IRVING, Texas (AP) -One by one, the Dallas Cowboys defensive backs went through the drill - backpedaling, sliding right toward the sideline, then breaking in on the ball and catching it.
Only one thing was missing. The ball.
How appropriate.
Dallas and Detroit are the only defenses without an interception this season. And the Lions have the excuse of playing one less game.
Wait, it gets worse for the Cowboys. Add in the interception-free performance in last season's finale and they're in a five-game slump, matching the worst drought in franchise history, according to Stats, LLC. The only other time it happened was Weeks 2-6 of the 1990 season, Jimmy Johnson's second season.
This rough patch is not exactly what Jerry Jones was expecting when he gave lucrative new contracts to Pro Bowlers Terence Newman and Ken Hamlin, spent a first-round pick on Mike Jenkins and brought in Adam "Pacman" Jones.
"It's just one of those years for some reason," secondary coach Dave Campo said Thursday.
Campo's answer is borne from frustration. See, Dallas seems to have all the pieces in place, everything but the results.
The Cowboys are getting good pressure up front, which means quarterbacks know they don't have much time to pick a target and lock in on it.
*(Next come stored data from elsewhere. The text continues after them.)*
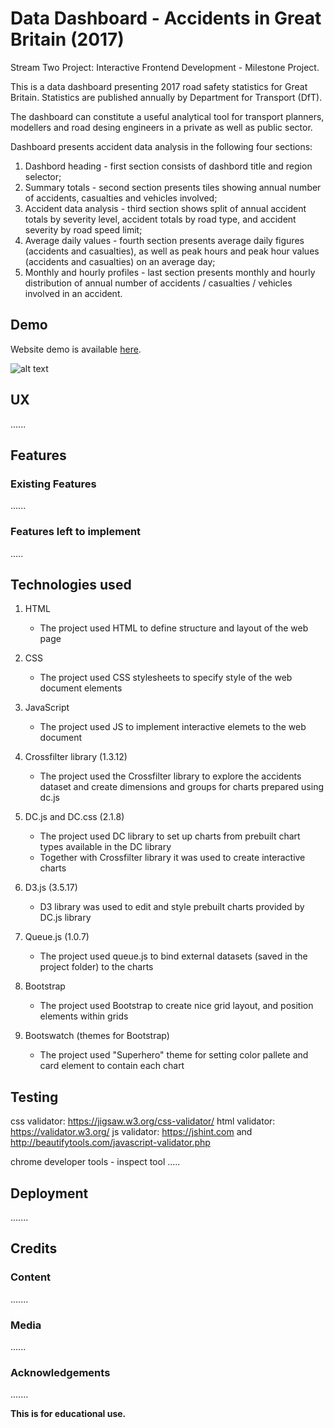 # Data Dashboard - Accidents in Great Britain (2017)

Stream Two Project: Interactive Frontend Development - Milestone Project.

This is a data dashboard presenting 2017 road safety statistics for Great Britain.
Statistics are published annually by Department for Transport (DfT).

The dashboard can constitute a useful analytical tool for transport planners, modellers and road desing engineers
in a private as well as public sector.

Dashboard presents accident data analysis in the following four sections:

1. Dashbord heading - first section consists of dashbord title and region selector;
2. Summary totals - second section presents tiles showing annual number of accidents, casualties and vehicles involved;
3. Accident data analysis - third section shows split of annual accident totals by severity level,
   accident totals by road type, and accident severity by road speed limit;
4. Average daily values - fourth section presents average daily figures (accidents and casualties), as well as peak hours
   and peak hour values (accidents and casualties) on an average day;
5. Monthly and hourly profiles - last section presents monthly and hourly distribution of annual number of accidents / casualties / vehicles involved in an accident.

## Demo

Website demo is available [here](https://jbroks.github.io/GB-Accidents-Dashboard/ "GB_Accidents_Dashboard").

![alt text](https://jbroks.github.io/GB-Accidents-Dashboard/static/images/mackbook_dashboard.gif "Gif")


## UX


......

## Features

### Existing Features

......

### Features left to implement

.....

## Technologies used

1. HTML
   - The project used HTML to define structure and layout of the web page

2. CSS
   - The project used CSS stylesheets to specify style of the web document elements

3. JavaScript
   - The project used JS to implement interactive elemets to the web document

4. Crossfilter library (1.3.12)
   - The project used the Crossfilter library to explore the accidents dataset
   and create dimensions and groups for charts prepared using dc.js

5. DC.js and DC.css (2.1.8)
   - The project used DC library to set up charts from prebuilt chart types available in the DC library
   - Together with Crossfilter library it was used to create interactive charts

6. D3.js (3.5.17)
   - D3 library was used to edit and style prebuilt charts provided by DC.js library

7. Queue.js (1.0.7)
   - The project used queue.js to bind external datasets (saved in the project folder) to the charts

8. Bootstrap
   - The project used Bootstrap to create nice grid layout, and position elements within grids

9. Bootswatch (themes for Bootstrap)
   - The project used "Superhero" theme for setting color pallete and card element to contain each chart

## Testing

css validator: https://jigsaw.w3.org/css-validator/
html validator: https://validator.w3.org/
js validator: https://jshint.com and http://beautifytools.com/javascript-validator.php

chrome developer tools - inspect tool
.....

## Deployment

.......

## Credits

### Content

.......


### Media

......

### Acknowledgements

.......

**This is for educational use.** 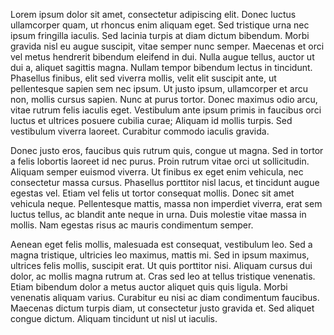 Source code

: Lorem ipsum dolor sit amet, consectetur adipiscing elit. Donec luctus ullamcorper quam, ut rhoncus enim aliquam eget. Sed tristique urna nec ipsum fringilla iaculis. Sed lacinia turpis at diam dictum bibendum. Morbi gravida nisl eu augue suscipit, vitae semper nunc semper. Maecenas et orci vel metus hendrerit bibendum eleifend in dui. Nulla augue tellus, auctor ut dui a, aliquet sagittis magna. Nullam tempor bibendum lectus in tincidunt. Phasellus finibus, elit sed viverra mollis, velit elit suscipit ante, ut pellentesque sapien sem nec ipsum. Ut justo ipsum, ullamcorper et arcu non, mollis cursus sapien. Nunc at purus tortor. Donec maximus odio arcu, vitae rutrum felis iaculis eget. Vestibulum ante ipsum primis in faucibus orci luctus et ultrices posuere cubilia curae; Aliquam id mollis turpis. Sed vestibulum viverra laoreet. Curabitur commodo iaculis gravida.

Donec justo eros, faucibus quis rutrum quis, congue ut magna. Sed in tortor a felis lobortis laoreet id nec purus. Proin rutrum vitae orci ut sollicitudin. Aliquam semper euismod viverra. Ut finibus ex eget enim vehicula, nec consectetur massa cursus. Phasellus porttitor nisl lacus, et tincidunt augue egestas vel. Etiam vel felis ut tortor consequat mollis. Donec sit amet vehicula neque. Pellentesque mattis, massa non imperdiet viverra, erat sem luctus tellus, ac blandit ante neque in urna. Duis molestie vitae massa in mollis. Nam egestas risus ac mauris condimentum semper.

Aenean eget felis mollis, malesuada est consequat, vestibulum leo. Sed a magna tristique, ultricies leo maximus, mattis mi. Sed in ipsum maximus, ultrices felis mollis, suscipit erat. Ut quis porttitor nisi. Aliquam cursus dui dolor, ac mollis magna rutrum at. Cras sed leo at tellus tristique venenatis. Etiam bibendum dolor a metus auctor aliquet quis quis ligula. Morbi venenatis aliquam varius. Curabitur eu nisi ac diam condimentum faucibus. Maecenas dictum turpis diam, ut consectetur justo gravida et. Sed aliquet congue dictum. Aliquam tincidunt ut nisl ut iaculis.
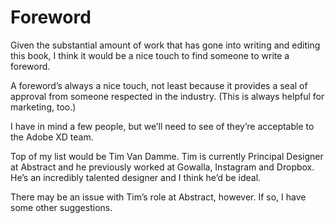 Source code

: Foreword
========

<!-- 152 Words -->

Given the substantial amount of work that has gone into writing and editing this book, I think it would be a nice touch to find someone to write a foreword.

A foreword’s always a nice touch, not least because it provides a seal of approval from someone respected in the industry. (This is always helpful for marketing, too.)

I have in mind a few people, but we’ll need to see of they’re acceptable to the Adobe XD team.

Top of my list would be Tim Van Damme. Tim is currently Principal Designer at Abstract and he previously worked at Gowalla, Instagram and Dropbox. He’s an incredibly talented designer and I think he’d be ideal.

There may be an issue with Tim’s role at Abstract, however. If so, I have some other suggestions.

<!--

We might also ask:

+ Dan Mall, SuperFriendly · https://danmall.me
+ Pete Smart, Fi · https://petesmart.co.uk
+ Wilson Miner, Stripe · https://wilsonminer.com

--> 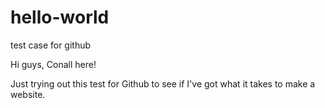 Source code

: # hello-world
test case for github

Hi guys, Conall here!

Just trying out this test for Github to see if I've got what it takes to make a website.
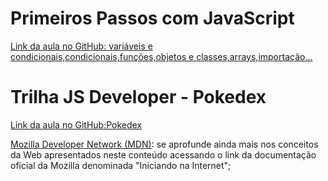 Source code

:# Primeiros Passos com JavaScript

[Link da aula no GitHub: variáveis e condicionais,condicionais,funções,objetos e classes,arrays,importação...](https://github.com/digitalinnovationone/javascript-developer-m1)


# Trilha JS Developer - Pokedex

[Link da aula no GitHub:Pokedex](https://github.com/digitalinnovationone/js-developer-pokedex)

[Mozilla Developer Network (MDN)](https://developer.mozilla.org/pt-BR/docs/Learn/Getting_started_with_the_web): se aprofunde ainda mais nos conceitos da Web apresentados neste conteúdo acessando o link da documentação oficial da Mozilla denominada "Iniciando na Internet";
And the quarterbacks they've faced have thrown a total of 12 interceptions this season, so it's not like they're always accurate.
Plus, Dallas is playing more zone coverage than man-to-man, the scheme that's more conducive to pickoffs.
Yet with all their proven playmakers - returning the guys who made 18 of last season's 19 interceptions - you'd think at least one of the 131 passes thrown against the Cowboys this season would have wound up in their hands.
But, to Campo's lament, he can't even find many would-be interceptions that were dropped or tipped balls that could've been picked off.
"All I can tell you is, it's a matter of time," Campo said. "We just got to keep grinding and keep playing as good as we can play."